The deceit that the gods are appeased by the slaughter of an animal is identified in the Vedas as a madness: ‘How can he who sacrifices not be tainted by death?’[3]
Flavius Clemens, a Roman consul of the first century, stated that ‘sacrifices were invented by men to be the pretext for eating flesh’[4]. I would add to Clemens astute observation by making the point that sacrifices were also invented on the pretext of selling flesh. Animal sacrifice is the meat industry in its putative form.

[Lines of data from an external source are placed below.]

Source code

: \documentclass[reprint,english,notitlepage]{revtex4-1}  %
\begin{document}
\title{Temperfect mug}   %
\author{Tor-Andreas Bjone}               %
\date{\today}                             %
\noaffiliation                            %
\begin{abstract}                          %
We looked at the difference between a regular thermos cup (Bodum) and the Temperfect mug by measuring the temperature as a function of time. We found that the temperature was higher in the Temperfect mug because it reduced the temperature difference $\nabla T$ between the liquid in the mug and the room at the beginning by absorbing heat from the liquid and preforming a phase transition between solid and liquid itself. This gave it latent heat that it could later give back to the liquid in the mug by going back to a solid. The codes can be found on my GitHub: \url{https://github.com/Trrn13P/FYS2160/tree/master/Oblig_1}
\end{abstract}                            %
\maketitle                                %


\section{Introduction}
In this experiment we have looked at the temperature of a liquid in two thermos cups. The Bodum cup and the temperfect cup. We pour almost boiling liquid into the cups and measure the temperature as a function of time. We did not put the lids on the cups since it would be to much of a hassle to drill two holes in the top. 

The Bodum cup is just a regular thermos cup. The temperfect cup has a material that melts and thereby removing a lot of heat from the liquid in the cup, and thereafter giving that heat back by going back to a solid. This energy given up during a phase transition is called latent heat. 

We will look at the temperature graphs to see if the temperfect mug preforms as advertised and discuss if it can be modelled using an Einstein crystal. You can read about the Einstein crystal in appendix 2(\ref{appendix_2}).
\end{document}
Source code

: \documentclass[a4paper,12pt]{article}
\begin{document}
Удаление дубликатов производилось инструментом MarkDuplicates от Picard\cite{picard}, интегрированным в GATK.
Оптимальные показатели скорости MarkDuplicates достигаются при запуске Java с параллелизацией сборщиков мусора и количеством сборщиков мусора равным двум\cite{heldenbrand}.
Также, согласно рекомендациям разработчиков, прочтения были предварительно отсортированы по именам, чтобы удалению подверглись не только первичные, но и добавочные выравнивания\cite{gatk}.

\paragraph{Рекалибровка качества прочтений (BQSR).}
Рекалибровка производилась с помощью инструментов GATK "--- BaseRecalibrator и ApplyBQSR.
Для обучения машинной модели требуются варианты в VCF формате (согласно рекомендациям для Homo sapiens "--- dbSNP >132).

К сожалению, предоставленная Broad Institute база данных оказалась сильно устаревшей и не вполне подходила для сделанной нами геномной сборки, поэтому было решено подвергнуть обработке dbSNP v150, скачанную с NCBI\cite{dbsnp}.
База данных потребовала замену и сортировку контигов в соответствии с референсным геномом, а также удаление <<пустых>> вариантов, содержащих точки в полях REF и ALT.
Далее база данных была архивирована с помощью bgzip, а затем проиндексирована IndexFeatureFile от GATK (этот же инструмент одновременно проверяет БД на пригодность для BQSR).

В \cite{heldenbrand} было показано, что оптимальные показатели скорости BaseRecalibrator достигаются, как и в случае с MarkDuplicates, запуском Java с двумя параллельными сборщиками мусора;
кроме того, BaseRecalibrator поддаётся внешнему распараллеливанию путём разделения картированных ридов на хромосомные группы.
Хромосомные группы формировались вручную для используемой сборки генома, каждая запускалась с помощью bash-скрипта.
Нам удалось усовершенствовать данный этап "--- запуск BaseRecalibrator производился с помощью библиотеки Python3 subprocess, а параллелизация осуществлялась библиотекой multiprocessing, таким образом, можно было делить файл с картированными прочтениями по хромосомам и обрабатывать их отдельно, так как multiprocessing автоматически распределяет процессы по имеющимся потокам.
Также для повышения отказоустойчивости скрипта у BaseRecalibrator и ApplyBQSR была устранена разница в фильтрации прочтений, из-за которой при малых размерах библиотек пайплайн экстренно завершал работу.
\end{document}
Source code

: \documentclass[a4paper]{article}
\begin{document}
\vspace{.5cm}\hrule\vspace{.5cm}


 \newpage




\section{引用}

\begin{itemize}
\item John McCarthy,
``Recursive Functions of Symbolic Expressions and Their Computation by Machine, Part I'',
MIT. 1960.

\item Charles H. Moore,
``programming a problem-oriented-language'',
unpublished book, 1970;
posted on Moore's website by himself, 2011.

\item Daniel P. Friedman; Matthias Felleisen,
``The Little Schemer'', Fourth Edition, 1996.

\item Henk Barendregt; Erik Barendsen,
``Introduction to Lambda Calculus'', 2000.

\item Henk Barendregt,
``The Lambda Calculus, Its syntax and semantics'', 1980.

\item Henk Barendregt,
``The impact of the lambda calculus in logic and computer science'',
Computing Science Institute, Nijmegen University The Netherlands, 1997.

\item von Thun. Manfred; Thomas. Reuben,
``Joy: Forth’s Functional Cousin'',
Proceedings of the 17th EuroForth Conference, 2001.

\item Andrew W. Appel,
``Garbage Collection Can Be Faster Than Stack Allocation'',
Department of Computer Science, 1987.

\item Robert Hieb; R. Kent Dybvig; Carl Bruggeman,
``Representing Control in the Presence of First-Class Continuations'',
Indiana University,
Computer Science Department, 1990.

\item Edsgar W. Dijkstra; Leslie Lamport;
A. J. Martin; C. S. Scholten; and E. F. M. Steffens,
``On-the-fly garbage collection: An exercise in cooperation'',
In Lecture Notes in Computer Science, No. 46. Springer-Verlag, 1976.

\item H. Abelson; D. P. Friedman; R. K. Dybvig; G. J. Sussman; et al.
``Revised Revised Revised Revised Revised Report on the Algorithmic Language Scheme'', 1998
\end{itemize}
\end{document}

It is a strange dichotomy that religion, whose origins appear to be universally connected to love, compassion and non-violence, presents throughout history as being vulnerable to infiltration by the meat industry via the Trojan horse of animal sacrifice. When you think about it though, it make sense. If the religious order exercises over its flock the non-violent directive of abstention from eating meat, the religious order also possesses the power to undermine that which it is designed to uphold. Belief systems can be flipped on their heads. Priests, seduced by the lure of mammon, can literally transform their temple into a money-spinning slaughter house.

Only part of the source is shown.